The steel companies are facing the heat from the slowdown in one of their biggest clients, the automotive industry. Demand for real estate has also been falling in a slowing economy and a liquidity crunch.

“There are no buyers in the market today. Sales are not happening,” said R.K. Goyal, managing director, Kalyani Steel, a Pune-based producer of auto grade steel.

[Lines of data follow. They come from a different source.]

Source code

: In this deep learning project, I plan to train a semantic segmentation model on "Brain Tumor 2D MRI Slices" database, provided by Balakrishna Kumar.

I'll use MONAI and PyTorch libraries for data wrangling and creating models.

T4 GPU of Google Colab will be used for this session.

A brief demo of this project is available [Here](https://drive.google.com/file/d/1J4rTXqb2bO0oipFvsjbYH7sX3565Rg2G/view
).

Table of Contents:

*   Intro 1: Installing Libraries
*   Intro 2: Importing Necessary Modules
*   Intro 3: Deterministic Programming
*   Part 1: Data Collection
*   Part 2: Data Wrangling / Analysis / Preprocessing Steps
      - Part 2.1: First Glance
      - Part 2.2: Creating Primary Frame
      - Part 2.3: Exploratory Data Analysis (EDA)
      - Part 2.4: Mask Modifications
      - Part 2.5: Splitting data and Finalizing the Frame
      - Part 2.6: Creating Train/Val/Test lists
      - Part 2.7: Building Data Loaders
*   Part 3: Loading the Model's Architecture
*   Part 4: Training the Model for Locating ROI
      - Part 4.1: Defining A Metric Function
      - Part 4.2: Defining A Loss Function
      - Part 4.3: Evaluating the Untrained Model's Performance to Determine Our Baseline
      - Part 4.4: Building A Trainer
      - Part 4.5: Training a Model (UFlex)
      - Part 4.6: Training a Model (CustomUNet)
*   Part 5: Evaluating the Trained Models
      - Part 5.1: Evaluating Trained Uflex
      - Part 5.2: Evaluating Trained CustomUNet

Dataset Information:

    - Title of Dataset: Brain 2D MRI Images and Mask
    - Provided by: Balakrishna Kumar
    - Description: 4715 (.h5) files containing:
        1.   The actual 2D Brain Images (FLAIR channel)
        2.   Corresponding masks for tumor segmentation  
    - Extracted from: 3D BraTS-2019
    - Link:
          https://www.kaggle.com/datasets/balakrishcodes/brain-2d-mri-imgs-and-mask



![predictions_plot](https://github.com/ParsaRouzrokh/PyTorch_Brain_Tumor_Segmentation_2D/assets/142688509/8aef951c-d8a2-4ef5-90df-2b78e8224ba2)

The company, which has an installed capacity of 250,000 tonnes per year, has cut production by 25-40% in the last 15 days, Goyal said.


Ludhiana-based auto grade steel manufacturer Vardhman Special Steels plans to start cutting production from October, said vice chairman and managing director Sachit Jain. “We were lucky because we already had a scheduled plant shutdown,” Jain said. “The plant has restarted now. We will be producing less than what we anticipated, maybe we will cut by about 30% but I guess we will be cutting less than our competitors.”

An unprecedented slowdown has engulfed India’s automobile industry, the world’s fourth-largest, since July last year forcing automakers and their vendors to cut jobs. Passenger vehicle sales in India plunged 32% year-on-year in August, according to the Society of Indian Automobile Manufacturers (Siam). It was the 10th straight monthly drop in passenger vehicle sales and the worst since Siam began compiling monthly sales data in 1997-98./

Steel prices fell below 40,000 per tonne in July, the first time since December 2017. Jefferies cited this to weak demand led by a slowdown in key sectors (automotives, real estate) and de-stocking by steel mills, pushing them to sell at an 8% discount to imports. In a report, the brokerage also found that inventory at steel mills are now at 14.6 million tonnes (45 days), much higher than the usual 20 days.

“We’ve reduced production over the last 2-3 months. Some people are doing maintenance shutdowns at plants even when it’s not needed. Salaries are being delayed by about 2 months after we started cutting production in July,” said P.V.S. Rao, president, Karnataka Sponge Iron Manufacturers Association, which represents 64 units that depend on iron ore supply from Karnataka.

Rao said that despite a weak market, iron ore prices of state-run NMDC and private miners have remained stubbornly high which is also one of the reasons several sponge iron producers have chosen to scale back production.

“We do about 10,000 tonnes a day of sponge iron production and we’ve reduced it by about 30% in the last two months,” he said.

Even large steelmakers are choosing to cut production.

In August, JSW Steel, the second largest private steelmaker, cut crude steel output by more than 13% from a year ago to 1.25 million tonnes (Mt). JSW attributed the drop in steel production to a planned shutdown at its Vijayanagar plant. In the June quarter, Steel Authority of India Ltd also saw its sales realisations fall despite stable volumes. Sail had to contend with higher raw material prices and rising expenses hurting margins.

Large producers likes JSW are banking on exports to meet their sales targets. To clear their inventories, Indian mills have exported aggressively in August, with exports rising 37% year-on-year, according to Jefferies.

In an interview with Bloomberg last Friday, Seshagiri Rao, Joint MD and Group CFO, JSW Steel, said the company expects to exceed its export target of 2.2 million to 2.4 million tons for the fiscal year as a response to the slowdown in the domestic sector. But small and medium companies, which traditionally supply to the domestic market, are left in the lurch.

Rao, who represents the sponge iron businesses in Karnataka, said that he expects more steel mills to decide by September on whether they should cut production.